- What is expected
Retype only what runs from the beginning of the data through the line with "A Latex template"; please omit the pictures and keep every line exact.

- Exercise data

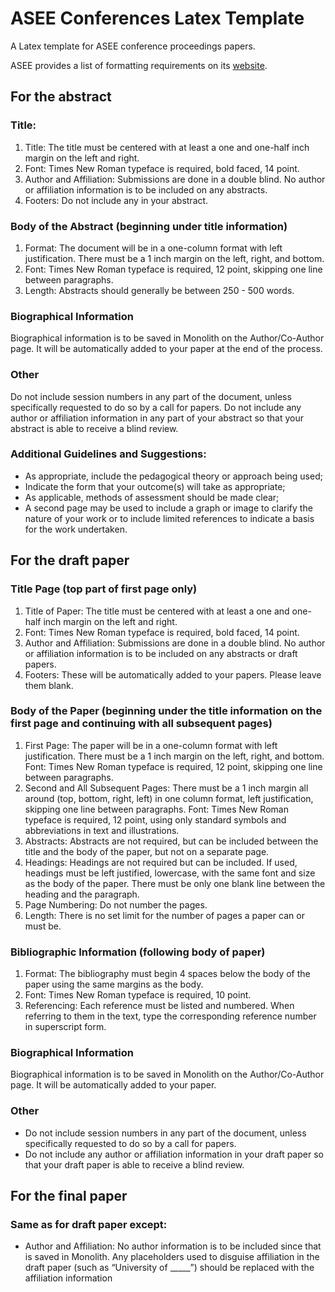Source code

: ASEE Conferences Latex Template
===============================

A Latex template for ASEE conference proceedings papers.

ASEE provides a list of formatting requirements on its [website](http://www.asee.org/conferences-and-events/conferences).

## For the abstract
### Title:
1. Title: The title must be centered with at least a one and one-half inch margin on the left and 
right. 
2. Font: Times New Roman typeface is required, bold faced, 14 point.
3. Author and Affiliation: Submissions are done in a double blind. No author or affiliation 
information is to be included on any abstracts.
4. Footers: Do not include any in your abstract.


### Body of the Abstract (beginning under title information)
1. Format: The document will be in a one-column format with left justification.
There must be a 1 inch margin on the left, right, and bottom. 
2. Font: Times New Roman typeface is required, 12 point, skipping one line between paragraphs.
3. Length: Abstracts should generally be between 250 - 500 words.


### Biographical Information
Biographical information is to be saved in Monolith on the Author/Co-Author page. It will be 
automatically added to your paper at the end of the process.

### Other
Do not include session numbers in any part of the document, unless specifically requested to 
do so by a call for papers.
Do not include any author or affiliation information in any part of your abstract so that your 
abstract is able to receive a blind review.

### Additional Guidelines and Suggestions:
* As appropriate, include the pedagogical theory or approach being used;
* Indicate the form that your outcome(s) will take as appropriate;
* As applicable, methods of assessment should be made clear;
* A second page may be used to include a graph or image to clarify the nature of your work or 
to include limited references to indicate a basis for the work undertaken.


## For the draft paper
### Title Page (top part of first page only)
1. Title of Paper: The title must be centered with at least a one and one-half inch margin on the 
left and right.
2. Font: Times New Roman typeface is required, bold faced, 14 point.
3. Author and Affiliation: Submissions are done in a double blind. No author or affiliation 
information is to be included on any abstracts or draft papers.
4. Footers: These will be automatically added to your papers. Please leave them blank.

### Body of the Paper (beginning under the title information on the first page and continuing with all subsequent pages)
1. First Page: The paper will be in a one-column format with left justification.
There must be a 1 inch margin on the left, right, and bottom.
Font: Times New Roman typeface is required, 12 point, skipping one line between paragraphs.
2. Second and All Subsequent Pages: There must be a 1 inch margin all around (top, bottom, 
right, left) in one column format, left justification, skipping one line between paragraphs.
Font: Times New Roman typeface is required, 12 point, using only standard symbols and 
abbreviations in text and illustrations.
3. Abstracts: Abstracts are not required, but can be included between the title and the body of the 
paper, but not on a separate page.
4. Headings: Headings are not required but can be included. If used, headings must be left 
justified, lowercase, with the same font and size as the body of the paper. There must be only 
one blank line between the heading and the paragraph.
5. Page Numbering: Do not number the pages.
6. Length: There is no set limit for the number of pages a paper can or must be.

### Bibliographic Information (following body of paper)
1. Format: The bibliography must begin 4 spaces below the body of the paper using the same 
margins as the body.
2. Font: Times New Roman typeface is required, 10 point.
3. Referencing: Each reference must be listed and numbered. When referring to them in the text, 
type the corresponding reference number in superscript form.

### Biographical Information
Biographical information is to be saved in Monolith on the Author/Co-Author page. It will be 
automatically added to your paper.

### Other
* Do not include session numbers in any part of the document, unless specifically requested to 
do so by a call for papers.
* Do not include any author or affiliation information in your draft paper so that your draft paper 
is able to receive a blind review.


## For the final paper
### Same as for draft paper except:
* Author and Affiliation: No author information is to be included since that is saved in Monolith. 
Any placeholders used to disguise affiliation in the draft paper (such as “University of _____”) 
should be replaced with the affiliation information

- Expected answer
Source code

: ASEE Conferences Latex Template
===============================

A Latex template for ASEE conference proceedings papers.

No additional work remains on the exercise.